PROBLEM DESCRIPTION: Using the data below, gather each line that includes the word "representation".

--- START ---

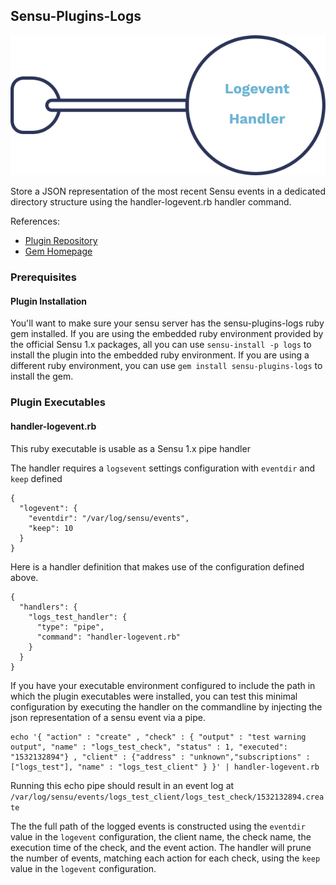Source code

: ## Sensu-Plugins-Logs

![Alt text](../images/logevent_handler.png)

Store a JSON representation of the most recent Sensu events in a dedicated directory structure using the handler-logevent.rb handler command.

References:

* [Plugin Repository](https://github.com/sensu-plugins/sensu-plugins-logs/)
* [Gem Homepage](https://rubygems.org/gems/sensu-plugins-logs)

### Prerequisites

#### Plugin Installation
You'll want to make sure your sensu server has the sensu-plugins-logs ruby gem installed. If you are using the embedded ruby environment provided by the official Sensu 1.x packages, all you can use `sensu-install -p logs` to install the plugin into the embedded ruby  environment.  If you are using a different ruby environment, you can use `gem install sensu-plugins-logs` to install the gem.


### Plugin Executables

#### handler-logevent.rb
This ruby executable is usable as a Sensu 1.x pipe handler

The handler requires a `logsevent` settings configuration with `eventdir` and `keep` defined
```
{
  "logevent": {
    "eventdir": "/var/log/sensu/events",
    "keep": 10
  }
}

```

Here is a handler definition that makes use of the configuration defined above.
```
{
  "handlers": {
    "logs_test_handler": {
      "type": "pipe",
      "command": "handler-logevent.rb"
    }
  }
}

```

If you have your executable environment configured to include the path in which the plugin executables were installed, you can test this minimal configuration by executing the handler on the commandline by injecting the json representation of a sensu event via a pipe.

```
echo '{ "action" : "create" , "check" : { "output" : "test warning output", "name" : "logs_test_check", "status" : 1, "executed": "1532132894"} , "client" : {"address" : "unknown","subscriptions" : ["logs_test"], "name" : "logs_test_client" } }' | handler-logevent.rb
```

Running this echo pipe should result in an event log at `/var/log/sensu/events/logs_test_client/logs_test_check/1532132894.create`

The the full path of the logged events is constructed using the `eventdir` value in the `logevent` configuration, the client name, the check name, the execution time of the check, and the event action.   The handler will prune the number of events, matching each action for each check, using the `keep` value in the `logevent` configuration.







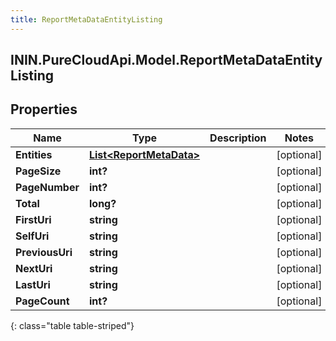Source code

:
 ```yaml
---
title: ReportMetaDataEntityListing
---
```

## ININ.PureCloudApi.Model.ReportMetaDataEntityListing

## Properties

|Name | Type | Description | Notes|
|------------ | ------------- | ------------- | -------------|
| **Entities** | [**List&lt;ReportMetaData&gt;**](ReportMetaData.html) |  | [optional] |
| **PageSize** | **int?** |  | [optional] |
| **PageNumber** | **int?** |  | [optional] |
| **Total** | **long?** |  | [optional] |
| **FirstUri** | **string** |  | [optional] |
| **SelfUri** | **string** |  | [optional] |
| **PreviousUri** | **string** |  | [optional] |
| **NextUri** | **string** |  | [optional] |
| **LastUri** | **string** |  | [optional] |
| **PageCount** | **int?** |  | [optional] |
{: class="table table-striped"}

--- END ---

TASK RESPONSE:
Store a JSON representation of the most recent Sensu events in a dedicated directory structure using the handler-logevent.rb handler command.
If you have your executable environment configured to include the path in which the plugin executables were installed, you can test this minimal configuration by executing the handler on the commandline by injecting the json representation of a sensu event via a pipe.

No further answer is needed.